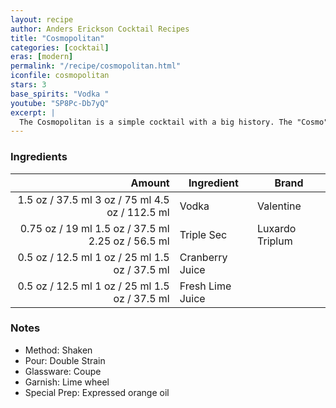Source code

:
 ```yaml
---
layout: recipe
author: Anders Erickson Cocktail Recipes
title: "Cosmopolitan"
categories: [cocktail]
eras: [modern]
permalink: "/recipe/cosmopolitan.html"
iconfile: cosmopolitan
stars: 3
base_spirits: "Vodka "
youtube: "SP8Pc-Db7yQ"
excerpt: |
  The Cosmopolitan is a simple cocktail with a big history. The "Cosmo" is known for its vibrant pink color and tart, sweet flavor. It gained widespread popularity in the 1990s, particularly after its association with the TV show "Sex and the City."
---
```


### Ingredients

|  Amount | Ingredient       | Brand           |
| ------: | ---------------- | --------------- |
|  <span class="onex active">1.5 oz / 37.5 ml</span>  <span class="twox">3 oz / 75 ml</span> <span class="threex">4.5 oz / 112.5 ml</span> | Vodka            | Valentine       |
| <span class="onex active">0.75 oz / 19 ml</span>  <span class="twox">1.5 oz / 37.5 ml</span> <span class="threex">2.25 oz / 56.5 ml</span> | Triple Sec       | Luxardo Triplum |
|  <span class="onex active">0.5 oz / 12.5 ml</span>  <span class="twox">1 oz / 25 ml</span> <span class="threex">1.5 oz / 37.5 ml</span> | Cranberry Juice  |
|  <span class="onex active">0.5 oz / 12.5 ml</span>  <span class="twox">1 oz / 25 ml</span> <span class="threex">1.5 oz / 37.5 ml</span> | Fresh Lime Juice |

### Notes

- Method: Shaken
- Pour: Double Strain
- Glassware: Coupe
- Garnish: Lime wheel
- Special Prep: Expressed orange oil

#### [Goal of the exercise]
From the material above, gather all lines that include the string "span" and copy them.

#### [Solution for this task]
|  <span class="onex active">1.5 oz / 37.5 ml</span>  <span class="twox">3 oz / 75 ml</span> <span class="threex">4.5 oz / 112.5 ml</span> | Vodka            | Valentine       |
| <span class="onex active">0.75 oz / 19 ml</span>  <span class="twox">1.5 oz / 37.5 ml</span> <span class="threex">2.25 oz / 56.5 ml</span> | Triple Sec       | Luxardo Triplum |
|  <span class="onex active">0.5 oz / 12.5 ml</span>  <span class="twox">1 oz / 25 ml</span> <span class="threex">1.5 oz / 37.5 ml</span> | Cranberry Juice  |
|  <span class="onex active">0.5 oz / 12.5 ml</span>  <span class="twox">1 oz / 25 ml</span> <span class="threex">1.5 oz / 37.5 ml</span> | Fresh Lime Juice |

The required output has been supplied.